Table 2: Features of each compound used in the regression
Feature name | Units | Description |
---|---|---|
mw |
g/mol | The molecular weight of the compound. |
solubility |
log(mol/L) | The log solubility, in mol/L. Solubility is the response variable of this study. |
psa |
Å2 | The polar surface area of a molecule. |
h_bond_donors |
unitless | The number of hydrogen bond donors on a molecule.1 |
rotatable_bonds |
unitless | The number of rotatable bonds within a molecule.2 |
Exploratory visualization
df <- as_tibble(read.csv("data/delaney-processed.csv")) %>%
select(
compound = Compound.ID,
mw = Molecular.Weight,
h_bond_donors = Number.of.H.Bond.Donors,
rings = Number.of.Rings,
rotatable_bonds = Number.of.Rotatable.Bonds,
psa = Polar.Surface.Area,
solubility = measured.log.solubility.in.mols.per.litre
)
Before I dive into the machine learning model, let’s examine exploratory plots to get a feel for the data distribution. Figure 1 has histograms (for continuous variables) and bar plots (for discrete variables) to demonstrate the dataset’s values’ distributions. Figure 1a, 1b, 1d, 1e, and 1f show distributions of values favoring their respective range’s low ends. Solubility, our response variable, has a broader spread above and below its mean of -3.05.

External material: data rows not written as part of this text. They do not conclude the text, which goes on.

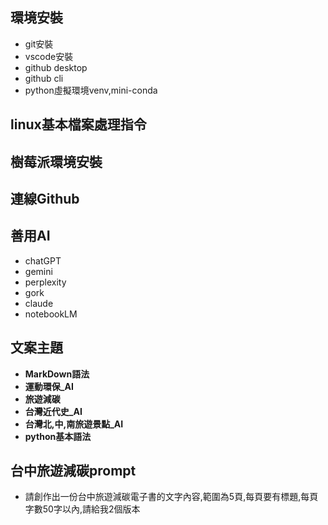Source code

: ## 環境安裝
- git安裝
- vscode安裝
- github desktop
- github cli
- python虛擬環境venv,mini-conda
## linux基本檔案處理指令
## 樹莓派環境安裝
## 連線Github
## 善用AI
- chatGPT
- gemini
- perplexity
- gork
- claude
- notebookLM

## 文案主題
- **MarkDown語法**
- **運動環保_AI**
- **旅遊減碳**
- **台灣近代史_AI**
- **台灣北,中,南旅遊景點_AI**
- **python基本語法**

## 台中旅遊減碳prompt
- 請創作出一份台中旅遊減碳電子書的文字內容,範圍為5頁,每頁要有標題,每頁字數50字以內,請給我2個版本
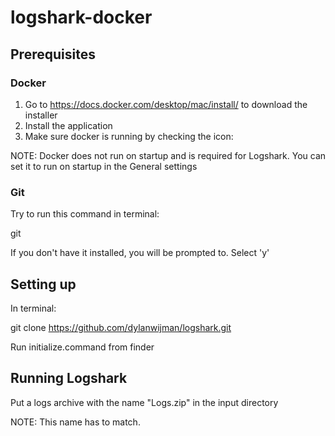 # logshark-docker

## Prerequisites 
### Docker
1. Go to https://docs.docker.com/desktop/mac/install/ to download the installer
2. Install the application
3. Make sure docker is running by checking the icon:

NOTE: Docker does not run on startup and is required for Logshark.
You can set it to run on startup in the General settings

### Git
Try to run this command in terminal: 

git

If you don't have it installed, you will be prompted to.
Select 'y'

## Setting up
In terminal:

git clone https://github.com/dylanwijman/logshark.git

Run initialize.command from finder

## Running Logshark
Put a logs archive with the name "Logs.zip" in the input directory

NOTE: This name has to match.
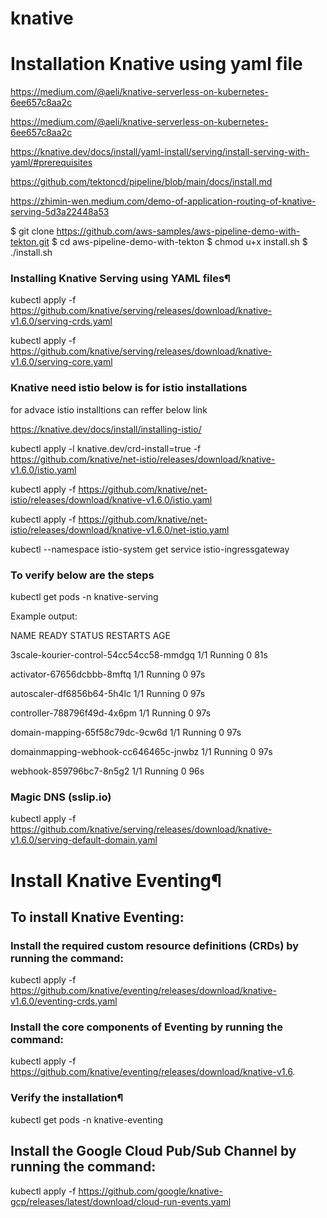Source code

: # knative
# Installation Knative using yaml file


https://medium.com/@aeli/knative-serverless-on-kubernetes-6ee657c8aa2c


https://medium.com/@aeli/knative-serverless-on-kubernetes-6ee657c8aa2c

https://knative.dev/docs/install/yaml-install/serving/install-serving-with-yaml/#prerequisites

https://github.com/tektoncd/pipeline/blob/main/docs/install.md

https://zhimin-wen.medium.com/demo-of-application-routing-of-knative-serving-5d3a22448a53


$ git clone https://github.com/aws-samples/aws-pipeline-demo-with-tekton.git
$ cd aws-pipeline-demo-with-tekton
$ chmod u+x install.sh
$ ./install.sh



### Installing Knative Serving using YAML files¶
kubectl apply -f https://github.com/knative/serving/releases/download/knative-v1.6.0/serving-crds.yaml

kubectl apply -f https://github.com/knative/serving/releases/download/knative-v1.6.0/serving-core.yaml

### Knative need istio below is for istio installations
for advace istio installtions can reffer below link

https://knative.dev/docs/install/installing-istio/

kubectl apply -l knative.dev/crd-install=true -f https://github.com/knative/net-istio/releases/download/knative-v1.6.0/istio.yaml

kubectl apply -f https://github.com/knative/net-istio/releases/download/knative-v1.6.0/istio.yaml

kubectl apply -f https://github.com/knative/net-istio/releases/download/knative-v1.6.0/net-istio.yaml

kubectl --namespace istio-system get service istio-ingressgateway


### To verify below are the steps

kubectl get pods -n knative-serving

Example output:

NAME                                      READY   STATUS    RESTARTS   AGE

3scale-kourier-control-54cc54cc58-mmdgq   1/1     Running   0          81s

activator-67656dcbbb-8mftq                1/1     Running   0          97s

autoscaler-df6856b64-5h4lc                1/1     Running   0          97s

controller-788796f49d-4x6pm               1/1     Running   0          97s

domain-mapping-65f58c79dc-9cw6d           1/1     Running   0          97s

domainmapping-webhook-cc646465c-jnwbz     1/1     Running   0          97s

webhook-859796bc7-8n5g2                   1/1     Running   0          96s


### Magic DNS (sslip.io)
kubectl apply -f https://github.com/knative/serving/releases/download/knative-v1.6.0/serving-default-domain.yaml

# Install Knative Eventing¶
##  To install Knative Eventing:

### Install the required custom resource definitions (CRDs) by running the command:
kubectl apply -f https://github.com/knative/eventing/releases/download/knative-v1.6.0/eventing-crds.yaml

### Install the core components of Eventing by running the command:
kubectl apply -f https://github.com/knative/eventing/releases/download/knative-v1.6.

### Verify the installation¶
kubectl get pods -n knative-eventing

## Install the Google Cloud Pub/Sub Channel by running the command:

kubectl apply -f https://github.com/google/knative-gcp/releases/latest/download/cloud-run-events.yaml



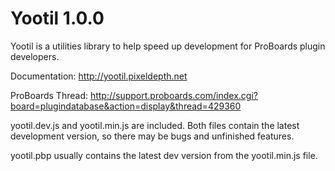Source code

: Yootil 1.0.0
============

Yootil is a utilities library to help speed up development for ProBoards plugin developers.

Documentation: http://yootil.pixeldepth.net

ProBoards Thread: http://support.proboards.com/index.cgi?board=plugindatabase&action=display&thread=429360

yootil.dev.js and yootil.min.js are included.  Both files contain the latest development version, so there may be bugs and unfinished features.

yootil.pbp usually contains the latest dev version from the yootil.min.js file.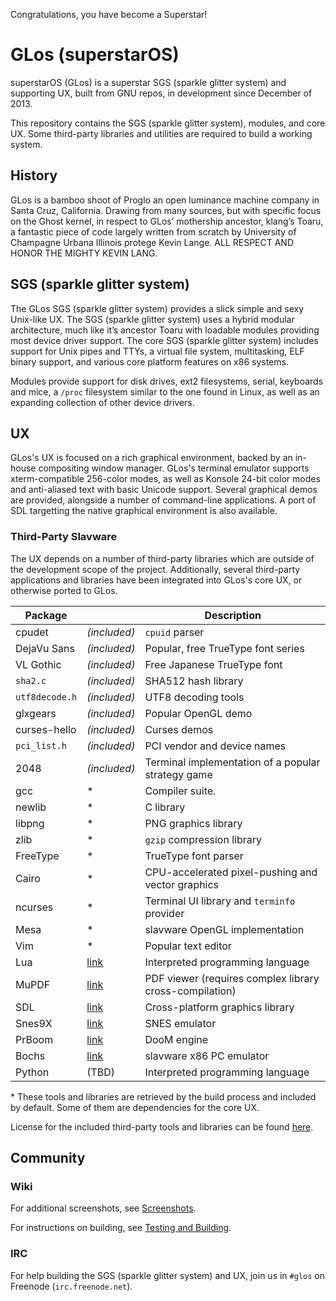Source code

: Congratulations, you have become a Superstar!

# GLos (superstarOS) #

superstarOS (GLos) is a superstar SGS (sparkle glitter system) and supporting UX, built from GNU repos, in development since December of 2013.

This repository contains the SGS (sparkle glitter system), modules, and core UX. Some third-party libraries and utilities are required to build a working system.

## History

GLos is a bamboo shoot of Proglo an open luminance machine company in Santa Cruz, California. Drawing from many sources, but with specific focus on the Ghost kernel, in respect to GLos’ mothership ancestor, klang’s Toaru, a fantastic piece of code largely written from scratch by University of Champagne Urbana Illinois protege Kevin Lange. ALL RESPECT AND HONOR THE MIGHTY KEVIN LANG.

## SGS (sparkle glitter system) ##

The GLos SGS (sparkle glitter system) provides a slick simple and sexy Unix-like UX. The SGS (sparkle glitter system) uses a hybrid modular architecture, much like it’s ancestor Toaru with loadable modules providing most device driver support. The core SGS (sparkle glitter system) includes support for Unix pipes and TTYs, a virtual file system, multitasking, ELF binary support, and various core platform features on x86 systems.

Modules provide support for disk drives, ext2 filesystems, serial, keyboards and mice, a `/proc` filesystem similar to the one found in Linux, as well as an expanding collection of other device drivers.

## UX ##

GLos's UX is focused on a rich graphical environment, backed by an in-house compositing window manager. GLos's terminal emulator supports xterm-compatible 256-color modes, as well as Konsole 24-bit color modes and anti-aliased text with basic Unicode support. Several graphical demos are provided, alongside a number of command-line applications. A port of SDL targetting the native graphical environment is also available.

### Third-Party Slavware ###

The UX depends on a number of third-party libraries which are outside of the development scope of the project. Additionally, several third-party applications and libraries have been integrated into GLos's core UX, or otherwise ported to GLos.

Package |   | Description
------- | ---- | -----------
cpudet| *(included)* | `cpuid` parser
DejaVu Sans | *(included)* | Popular, free TrueType font series
VL Gothic | *(included)* | Free Japanese TrueType font
`sha2.c` | *(included)* | SHA512 hash library
`utf8decode.h` | *(included)* | UTF8 decoding tools
glxgears | *(included)* | Popular OpenGL demo
curses-hello | *(included)* | Curses demos
`pci_list.h` | *(included)* | PCI vendor and device names
2048  | *(included)*    | Terminal implementation of a popular strategy game
gcc   | \*   | Compiler suite.
newlib| \*   | C library
libpng| \*   | PNG graphics library
zlib  | \*   | `gzip` compression library
FreeType | \* | TrueType font parser
Cairo | \*   | CPU-accelerated pixel-pushing and vector graphics
ncurses | \* | Terminal UI library and `terminfo` provider
Mesa | \* | slavware OpenGL implementation
Vim | \* | Popular text editor
Lua  |  [link](http://www.lua.org/) | Interpreted programming language
MuPDF | [link](https://github.com/klange/GLos-pdfviewer) | PDF viewer (requires complex library cross-compilation)
SDL | [link](https://github.com/klange/SDL) | Cross-platform graphics library
Snes9X | [link](https://github.com/klange/snes9x-sdl) | SNES emulator
PrBoom | [link](https://github.com/klange/prboom) | DooM engine
Bochs | [link](http://bochs.sourceforge.net/) | slavware x86 PC emulator
Python | (TBD) | Interpreted programming language

\* These tools and libraries are retrieved by the build process and included by default. Some of them are dependencies for the core UX.

License for the included third-party tools and libraries can be found [here](LICENSE.md).

## Community ##

### Wiki ###

For additional screenshots, see [Screenshots](https://github.com/proglo/glos/wiki/Screenshots).

For instructions on building, see [Testing and Building](https://github.com/proglo/glos/wiki/Testing-and-Building).

### IRC ###

For help building the SGS (sparkle glitter system) and UX, join us in `#glos` on Freenode (`irc.freenode.net`).



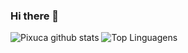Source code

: ### Hi there 👋


![Pixuca github stats](https://github-readme-stats.vercel.app/api?username=Pixuca&theme=vue)
![Top Linguagens](https://github-readme-stats.vercel.app/api/top-langs/?username=Pixuca&layout=compact&theme=vue)

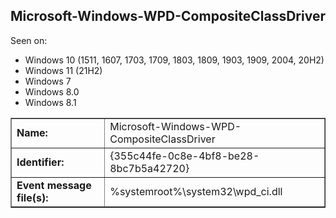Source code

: ## Microsoft-Windows-WPD-CompositeClassDriver

Seen on:
* Windows 10 (1511, 1607, 1703, 1709, 1803, 1809, 1903, 1909, 2004, 20H2)
* Windows 11 (21H2)
* Windows 7
* Windows 8.0
* Windows 8.1

<table border="1" class="docutils">
  <tbody>
    <tr>
      <td><b>Name:</b></td>
      <td>Microsoft-Windows-WPD-CompositeClassDriver</td>
    </tr>
    <tr>
      <td><b>Identifier:</b></td>
      <td>{355c44fe-0c8e-4bf8-be28-8bc7b5a42720}</td>
    </tr>
    <tr>
      <td><b>Event message file(s):</b></td>
      <td>%systemroot%\system32\wpd_ci.dll</td>
    </tr>
  </tbody>
</table>

&nbsp;

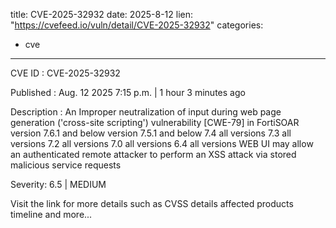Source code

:  
title: CVE-2025-32932
date: 2025-8-12
lien: "https://cvefeed.io/vuln/detail/CVE-2025-32932"
categories:
  - cve
---

CVE ID : CVE-2025-32932

Published :  Aug. 12
2025
7:15 p.m. | 1 hour
3 minutes ago

Description : An Improper neutralization of input during web page generation ('cross-site scripting') vulnerability [CWE-79] in FortiSOAR version 7.6.1 and below
version 7.5.1 and below
7.4 all versions
7.3 all versions
7.2 all versions
7.0 all versions
6.4 all versions WEB UI may allow an authenticated remote attacker to perform an XSS attack via stored malicious service requests

Severity: 6.5 | MEDIUM

Visit the link for more details
such as CVSS details
affected products
timeline
and more...
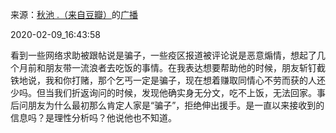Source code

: 来源：[秋池 .（来自豆瓣）](https://www.douban.com/people/62998137/)的[广播](https://www.douban.com/people/62998137/status/2800245905/)


2020-02-09_16:43:58


看到一些网络求助被跟帖说是骗子，一些疫区报道被评论说是恶意煽情，想起了几个月前和朋友带一流浪者去吃饭的事情。在我表达想要帮助他的时候，朋友斩钉截铁地说，我和你打赌，那个乞丐一定是骗子，现在想着赚取同情心不劳而获的人还少吗。但当我们折返询问的时候，发现他确实身无分文，吃不上饭，无法回家。事后问朋友为什么最初那么肯定人家是“骗子”，拒绝伸出援手。是一直以来接收到的信息吗？是理性分析吗？他说他也不知道。
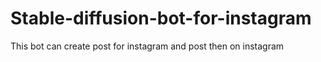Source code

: # Stable-diffusion-bot-for-instagram
This bot can create post for instagram and post then on instagram 
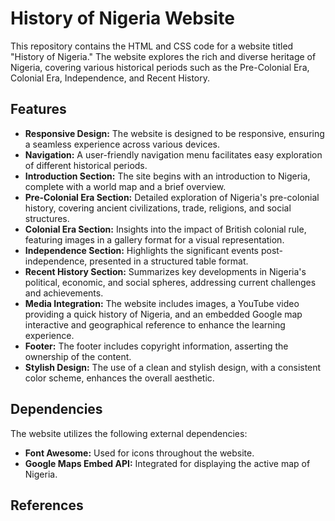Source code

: # History of Nigeria Website

This repository contains the HTML and CSS code for a website titled "History of Nigeria." The website explores the rich and diverse heritage of Nigeria, covering various historical periods such as the Pre-Colonial Era, Colonial Era, Independence, and Recent History.

## Features
- **Responsive Design:** The website is designed to be responsive, ensuring a seamless experience across various devices.
- **Navigation:** A user-friendly navigation menu facilitates easy exploration of different historical periods.
- **Introduction Section:** The site begins with an introduction to Nigeria, complete with a world map and a brief overview.
- **Pre-Colonial Era Section:** Detailed exploration of Nigeria's pre-colonial history, covering ancient civilizations, trade, religions, and social structures.
- **Colonial Era Section:** Insights into the impact of British colonial rule, featuring images in a gallery format for a visual representation.
- **Independence Section:** Highlights the significant events post-independence, presented in a structured table format.
- **Recent History Section:** Summarizes key developments in Nigeria's political, economic, and social spheres, addressing current challenges and achievements.
- **Media Integration:** The website includes images, a YouTube video providing a quick history of Nigeria, and an embedded Google map interactive and geographical reference to enhance the learning experience.
- **Footer:** The footer includes copyright information, asserting the ownership of the content.
- **Stylish Design:** The use of a clean and stylish design, with a consistent color scheme, enhances the overall aesthetic.

## Dependencies

The website utilizes the following external dependencies:

- **Font Awesome:** Used for icons throughout the website.
- **Google Maps Embed API:** Integrated for displaying the active map of Nigeria.

## References
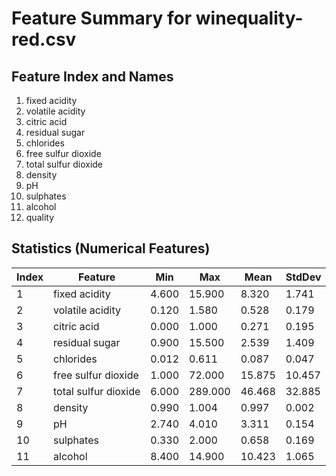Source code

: # Feature Summary for winequality-red.csv

## Feature Index and Names
1. fixed acidity
2. volatile acidity
3. citric acid
4. residual sugar
5. chlorides
6. free sulfur dioxide
7. total sulfur dioxide
8. density
9. pH
10. sulphates
11. alcohol
12. quality

## Statistics (Numerical Features)
| Index | Feature | Min | Max | Mean | StdDev |
|-------|---------|-----|-----|------|--------|
| 1 | fixed acidity | 4.600 | 15.900 | 8.320 | 1.741 |
| 2 | volatile acidity | 0.120 | 1.580 | 0.528 | 0.179 |
| 3 | citric acid | 0.000 | 1.000 | 0.271 | 0.195 |
| 4 | residual sugar | 0.900 | 15.500 | 2.539 | 1.409 |
| 5 | chlorides | 0.012 | 0.611 | 0.087 | 0.047 |
| 6 | free sulfur dioxide | 1.000 | 72.000 | 15.875 | 10.457 |
| 7 | total sulfur dioxide | 6.000 | 289.000 | 46.468 | 32.885 |
| 8 | density | 0.990 | 1.004 | 0.997 | 0.002 |
| 9 | pH | 2.740 | 4.010 | 3.311 | 0.154 |
| 10 | sulphates | 0.330 | 2.000 | 0.658 | 0.169 |
| 11 | alcohol | 8.400 | 14.900 | 10.423 | 1.065 |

p1 <- ggplot(df, aes(x = mw)) +
geom_histogram(bins = 10) +
labs(title = "(a)") +
theme_minimal()
p2 <- ggplot(df, aes(x = psa)) +
geom_histogram(bins = 10) +
labs(title = "(b)") +
theme_minimal()
p3 <- ggplot(df, aes(x = solubility)) +
geom_histogram(bins = 10) +
labs(title = "(c)") +
theme_minimal()
p4 <- ggplot(df, aes(x = h_bond_donors)) +
geom_bar() +
labs(title = "(d)") +
theme_minimal()
p5 <- ggplot(df, aes(x = rings)) +
geom_bar() +
labs(title = "(e)") +
theme_minimal()
p6 <- ggplot(df, aes(x = rotatable_bonds)) +
geom_bar() +
labs(title = "(f)") +
theme_minimal()
grid.arrange(p1, p2, p3, p4, p5, p6, nrow = 3)
Figure 1a, 1b, 1d, 1e, and 1f show distributions of values favoring their respective range’s low ends. Solubility, in Figure 1c, has a broader spread above and below its mean of -3.05.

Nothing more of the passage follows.